ECLI:NL:RVS:2005:AU5831
Raad van State
- Voorlopige voorziening
- E.M.H. Hirsch Ballin
- M.J. van der Zijpp
- Rechtspraak.nl
Verzoek om voorlopige voorziening inzake last onder dwangsom voor inrichting zonder vergunning
In deze zaak heeft de Raad van State op 1 november 2005 uitspraak gedaan over een verzoek om voorlopige voorziening van de besloten vennootschap "De Rivierendriesprong Handelsbedrijf B.V.". De verzoekster had een last onder dwangsom opgelegd gekregen van het college van gedeputeerde staten van Zuid-Holland wegens het zonder vergunning in werking hebben van een inrichting op het perceel Noordhoek 35-37 te Papendrecht. De last was opgelegd bij besluit van 2 juni 2005, waarna verzoekster bezwaar had aangetekend en een verzoek om voorlopige voorziening had ingediend. De Voorzitter heeft het verzoek behandeld op 18 oktober 2005, waarbij zowel verzoekster als verweerder aanwezig waren, vertegenwoordigd door hun respectieve raadsheren.

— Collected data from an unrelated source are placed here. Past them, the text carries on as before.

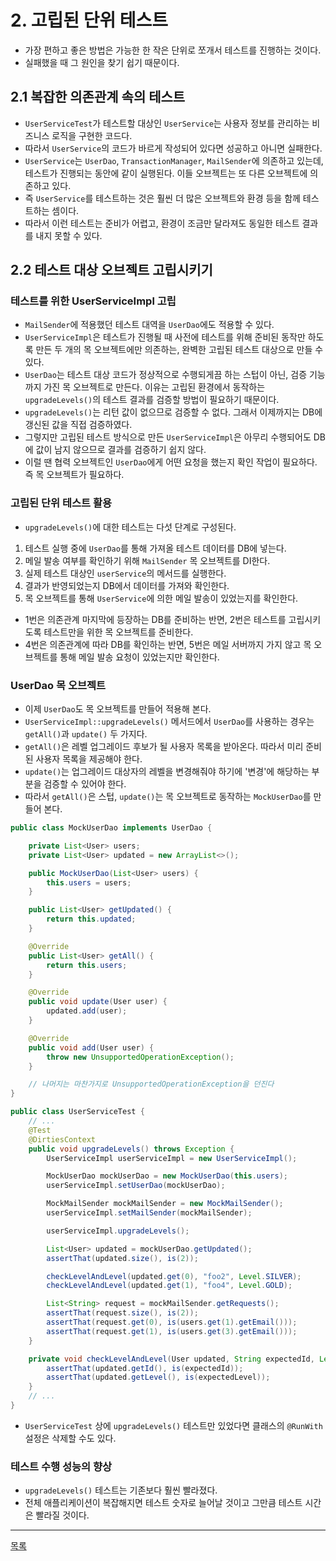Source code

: # 2. 고립된 단위 테스트

- 가장 편하고 좋은 방법은 가능한 한 작은 단위로 쪼개서 테스트를 진행하는 것이다.
- 실패했을 때 그 원인을 찾기 쉽기 때문이다.

## 2.1 복잡한 의존관계 속의 테스트

- `UserServiceTest`가 테스트할 대상인 `UserService`는 사용자 정보를 관리하는 비즈니스 로직을 구현한 코드다.
- 따라서 `UserService`의 코드가 바르게 작성되어 있다면 성공하고 아니면 실패한다.
- `UserService`는 `UserDao`, `TransactionManager`, `MailSender`에 의존하고 있는데, 테스트가 진행되는 동안에 같이 실행된다. 이들 오브젝트는 또 다른 오브젝트에 의존하고 있다.
- 즉 `UserService`를 테스트하는 것은 훨씬 더 많은 오브젝트와 환경 등을 함께 테스트하는 셈이다.
- 따라서 이런 테스트는 준비가 어렵고, 환경이 조금만 달라져도 동일한 테스트 결과를 내지 못할 수 있다.

## 2.2 테스트 대상 오브젝트 고립시키기

### 테스트를 위한 UserServiceImpl 고립

- `MailSender`에 적용했던 테스트 대역을 `UserDao`에도 적용할 수 있다.
- `UserServiceImpl`은 테스트가 진행될 때 사전에 테스트를 위해 준비된 동작만 하도록 만든 두 개의 목 오브젝트에만 의존하는, 완벽한 고립된 테스트 대상으로 만들 수 있다.
- `UserDao`는 테스트 대상 코드가 정상적으로 수행되게끔 하는 스텁이 아닌, 검증 기능까지 가진 목 오브젝트로 만든다. 이유는 고립된 환경에서 동작하는 `upgradeLevels()`의 테스트 결과를 검증할 방법이 필요하기 때문이다.
- `upgradeLevels()`는 리턴 값이 없으므로 검증할 수 없다. 그래서 이제까지는 DB에 갱신된 값을 직접 검증하였다.
- 그렇지만 고립된 테스트 방식으로 만든 `UserServiceImpl`은 아무리 수행되어도 DB에 값이 남지 않으므로 결과를 검증하기 쉽지 않다.
- 이럴 땐 협력 오브젝트인 `UserDao`에게 어떤 요청을 했는지 확인 작업이 필요하다. 즉 목 오브젝트가 필요하다.

### 고립된 단위 테스트 활용

- `upgradeLevels()`에 대한 테스트는 다섯 단계로 구성된다.

1. 테스트 실행 중에 `UserDao`를 통해 가져올 테스트 데이터를 DB에 넣는다.
2. 메일 발송 여부를 확인하기 위해 `MailSender` 목 오브젝트를 DI한다.
3. 실제 테스트 대상인 `userService`의 메서드를 실행한다.
4. 결과가 반영되었는지 DB에서 데이터를 가져와 확인한다.
5. 목 오브젝트를 통해 `UserService`에 의한 메일 발송이 있었는지를 확인한다.

- 1번은 의존관계 마지막에 등장하는 DB를 준비하는 반면, 2번은 테스트를 고립시키도록 테스트만을 위한 목 오브젝트를 준비한다.
- 4번은 의존관계에 따라 DB를 확인하는 반면, 5번은 메일 서버까지 가지 않고 목 오브젝트를 통해 메일 발송 요청이 있었는지만 확인한다.

### UserDao 목 오브젝트

- 이제 `UserDao`도 목 오브젝트를 만들어 적용해 본다.
- `UserServiceImpl::upgradeLevels()` 메서드에서 `UserDao`를 사용하는 경우는 `getAll()`과 `update()` 두 가지다.
- `getAll()`은 레벨 업그레이드 후보가 될 사용자 목록을 받아온다. 따라서 미리 준비된 사용자 목록을 제공해야 한다.
- `update()`는 업그레이드 대상자의 레벨을 변경해줘야 하기에 '변경'에 해당하는 부분을 검증할 수 있어야 한다.
- 따라서 `getAll()`은 스텁, `update()`는 목 오브젝트로 동작하는 `MockUserDao`를 만들어 본다.

```java
public class MockUserDao implements UserDao {

    private List<User> users;
    private List<User> updated = new ArrayList<>();

    public MockUserDao(List<User> users) {
        this.users = users;
    }

    public List<User> getUpdated() {
        return this.updated;
    }

    @Override
    public List<User> getAll() {
        return this.users;
    }

    @Override
    public void update(User user) {
        updated.add(user);
    }

    @Override
    public void add(User user) {
        throw new UnsupportedOperationException();
    }

    // 나머지는 마찬가지로 UnsupportedOperationException을 던진다
}
```

```java
public class UserServiceTest {
    // ...
    @Test
    @DirtiesContext
    public void upgradeLevels() throws Exception {
        UserServiceImpl userServiceImpl = new UserServiceImpl();

        MockUserDao mockUserDao = new MockUserDao(this.users);
        userServiceImpl.setUserDao(mockUserDao);

        MockMailSender mockMailSender = new MockMailSender();
        userServiceImpl.setMailSender(mockMailSender);

        userServiceImpl.upgradeLevels();

        List<User> updated = mockUserDao.getUpdated();
        assertThat(updated.size(), is(2));

        checkLevelAndLevel(updated.get(0), "foo2", Level.SILVER);
        checkLevelAndLevel(updated.get(1), "foo4", Level.GOLD);

        List<String> request = mockMailSender.getRequests();
        assertThat(request.size(), is(2));
        assertThat(request.get(0), is(users.get(1).getEmail()));
        assertThat(request.get(1), is(users.get(3).getEmail()));
    }

    private void checkLevelAndLevel(User updated, String expectedId, Level expectedLevel) {
        assertThat(updated.getId(), is(expectedId));
        assertThat(updated.getLevel(), is(expectedLevel));
    }
    // ...
}
```

- `UserServiceTest` 상에 `upgradeLevels()` 테스트만 있었다면 클래스의 `@RunWith` 설정은 삭제할 수도 있다.

### 테스트 수행 성능의 향상

-  `upgradeLevels()` 테스트는 기존보다 훨씬 빨라졌다.
- 전체 애플리케이션이 복잡해지면 테스트 숫자로 늘어날 것이고 그만큼 테스트 시간은 빨라질 것이다.

---
[목록](./index.md)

De Voorzitter overwoog dat de inrichting in strijd met de Wet milieubeheer zonder vergunning was opgericht en dat handhaving in het algemeen belang is. De Voorzitter concludeerde dat er geen concreet uitzicht op legalisatie bestond, aangezien de geluidruimte van de bestaande inrichtingen op het industrieterrein reeds de zonegrenswaarde overschreed. Verzoekster stelde dat het mogelijk was om een vergunning te verkrijgen, maar de Voorzitter oordeelde dat er onvoldoende basis was om aan te nemen dat het college van burgemeester en wethouders van Papendrecht op korte termijn zou besluiten tot verlaging van de geluidruimte.
Uiteindelijk heeft de Voorzitter het verzoek om voorlopige voorziening afgewezen, met de overweging dat er geen aanleiding was voor een proceskostenveroordeling. De uitspraak werd openbaar uitgesproken op 1 november 2005.